Exercise directions: Could you please find each line in the records that contains the word "sure" and copy it?

Data:
______________________________

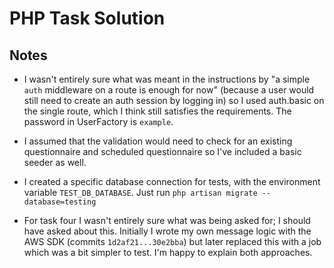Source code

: # PHP Task Solution

## Notes
- I wasn't entirely sure what was meant in the instructions by "a simple `auth` middleware on a route is enough for now" (because a user would still need to create an auth session by logging in) so I used auth.basic on the single route, which I think still satisfies the requirements. The password in UserFactory is `example`.

- I assumed that the validation would need to check for an existing questionnaire and scheduled questionnaire so I've included a basic seeder as well.

- I created a specific database connection for tests, with the environment variable `TEST_DB_DATABASE`. Just run `php artisan migrate --database=testing`

- For task four I wasn't entirely sure what was being asked for; I should have asked about this. Initially I wrote my own message logic with the AWS SDK (commits `1d2af21...30e2bba`) but later replaced this with a job which was a bit simpler to test. I'm happy to explain both approaches.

______________________________

Task response:
- I wasn't entirely sure what was meant in the instructions by "a simple `auth` middleware on a route is enough for now" (because a user would still need to create an auth session by logging in) so I used auth.basic on the single route, which I think still satisfies the requirements. The password in UserFactory is `example`.
- For task four I wasn't entirely sure what was being asked for; I should have asked about this. Initially I wrote my own message logic with the AWS SDK (commits `1d2af21...30e2bba`) but later replaced this with a job which was a bit simpler to test. I'm happy to explain both approaches.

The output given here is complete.